=== DATA IN THIS EXERCISE ===
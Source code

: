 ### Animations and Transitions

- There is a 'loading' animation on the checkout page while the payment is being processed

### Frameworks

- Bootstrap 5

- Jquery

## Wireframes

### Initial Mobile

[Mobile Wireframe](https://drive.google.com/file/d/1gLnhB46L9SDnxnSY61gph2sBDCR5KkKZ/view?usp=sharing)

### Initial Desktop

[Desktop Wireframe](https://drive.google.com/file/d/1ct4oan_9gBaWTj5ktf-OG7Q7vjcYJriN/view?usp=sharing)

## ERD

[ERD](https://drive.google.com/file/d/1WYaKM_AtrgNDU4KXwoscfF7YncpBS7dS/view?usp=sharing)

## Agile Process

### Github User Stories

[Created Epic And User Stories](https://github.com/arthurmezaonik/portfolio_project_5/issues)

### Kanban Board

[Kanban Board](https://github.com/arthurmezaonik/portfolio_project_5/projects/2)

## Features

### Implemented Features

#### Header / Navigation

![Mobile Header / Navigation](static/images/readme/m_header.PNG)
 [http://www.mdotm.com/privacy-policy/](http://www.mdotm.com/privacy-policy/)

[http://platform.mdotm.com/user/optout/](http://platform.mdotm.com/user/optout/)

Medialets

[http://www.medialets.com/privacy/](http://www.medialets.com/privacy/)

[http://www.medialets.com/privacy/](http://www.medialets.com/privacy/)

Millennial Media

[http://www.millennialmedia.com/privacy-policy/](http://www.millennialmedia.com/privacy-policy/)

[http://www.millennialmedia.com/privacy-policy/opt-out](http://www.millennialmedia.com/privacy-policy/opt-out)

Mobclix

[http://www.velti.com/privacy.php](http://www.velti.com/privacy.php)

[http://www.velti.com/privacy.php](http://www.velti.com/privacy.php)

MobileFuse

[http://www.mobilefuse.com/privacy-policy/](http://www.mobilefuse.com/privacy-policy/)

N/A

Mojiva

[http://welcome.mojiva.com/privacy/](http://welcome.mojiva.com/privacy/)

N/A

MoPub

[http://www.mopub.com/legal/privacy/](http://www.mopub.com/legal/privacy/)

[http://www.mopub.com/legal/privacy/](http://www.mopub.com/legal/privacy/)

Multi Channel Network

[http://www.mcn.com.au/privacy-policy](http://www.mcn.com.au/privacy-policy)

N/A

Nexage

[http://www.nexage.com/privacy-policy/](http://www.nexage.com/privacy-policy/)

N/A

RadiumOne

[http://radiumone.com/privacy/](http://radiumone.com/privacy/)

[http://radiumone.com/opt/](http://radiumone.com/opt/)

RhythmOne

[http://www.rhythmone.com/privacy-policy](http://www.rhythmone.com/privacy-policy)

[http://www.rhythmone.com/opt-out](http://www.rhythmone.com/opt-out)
===
▶ _WORK INSTRUCTION_: Your answer should be a number only: the count of lines above in which the string "Header" appears.

▶ _RESULT OF THE EXERCISE_: 2